* _WORK TO COMPLETE_
Find the line holding "## Work configuration" in the entries below. Give it again exactly, along with every line after it up to and including the line holding "I used iTerm".

─── RECORDS SHOWN ───

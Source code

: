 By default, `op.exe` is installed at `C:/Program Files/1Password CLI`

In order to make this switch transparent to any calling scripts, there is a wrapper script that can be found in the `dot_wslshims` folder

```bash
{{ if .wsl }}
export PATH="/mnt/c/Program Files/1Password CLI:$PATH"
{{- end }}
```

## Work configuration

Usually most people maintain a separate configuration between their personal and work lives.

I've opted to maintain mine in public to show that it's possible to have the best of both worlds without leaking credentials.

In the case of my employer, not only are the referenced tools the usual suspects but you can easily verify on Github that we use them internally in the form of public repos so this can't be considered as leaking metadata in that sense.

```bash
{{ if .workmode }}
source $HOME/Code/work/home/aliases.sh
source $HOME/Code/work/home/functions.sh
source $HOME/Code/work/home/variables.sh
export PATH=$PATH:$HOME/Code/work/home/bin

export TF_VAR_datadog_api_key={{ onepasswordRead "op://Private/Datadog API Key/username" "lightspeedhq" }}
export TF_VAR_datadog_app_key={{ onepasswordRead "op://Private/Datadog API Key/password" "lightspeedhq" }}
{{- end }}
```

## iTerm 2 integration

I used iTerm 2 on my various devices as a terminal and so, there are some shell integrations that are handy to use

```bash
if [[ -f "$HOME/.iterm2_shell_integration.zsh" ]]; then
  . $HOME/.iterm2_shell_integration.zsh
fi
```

───

* _EXERCISE OUTPUT_
## Work configuration

Usually most people maintain a separate configuration between their personal and work lives.

I've opted to maintain mine in public to show that it's possible to have the best of both worlds without leaking credentials.

In the case of my employer, not only are the referenced tools the usual suspects but you can easily verify on Github that we use them internally in the form of public repos so this can't be considered as leaking metadata in that sense.

```bash
{{ if .workmode }}
source $HOME/Code/work/home/aliases.sh
source $HOME/Code/work/home/functions.sh
source $HOME/Code/work/home/variables.sh
export PATH=$PATH:$HOME/Code/work/home/bin

export TF_VAR_datadog_api_key={{ onepasswordRead "op://Private/Datadog API Key/username" "lightspeedhq" }}
export TF_VAR_datadog_app_key={{ onepasswordRead "op://Private/Datadog API Key/password" "lightspeedhq" }}
{{- end }}
```

## iTerm 2 integration

I used iTerm 2 on my various devices as a terminal and so, there are some shell integrations that are handy to use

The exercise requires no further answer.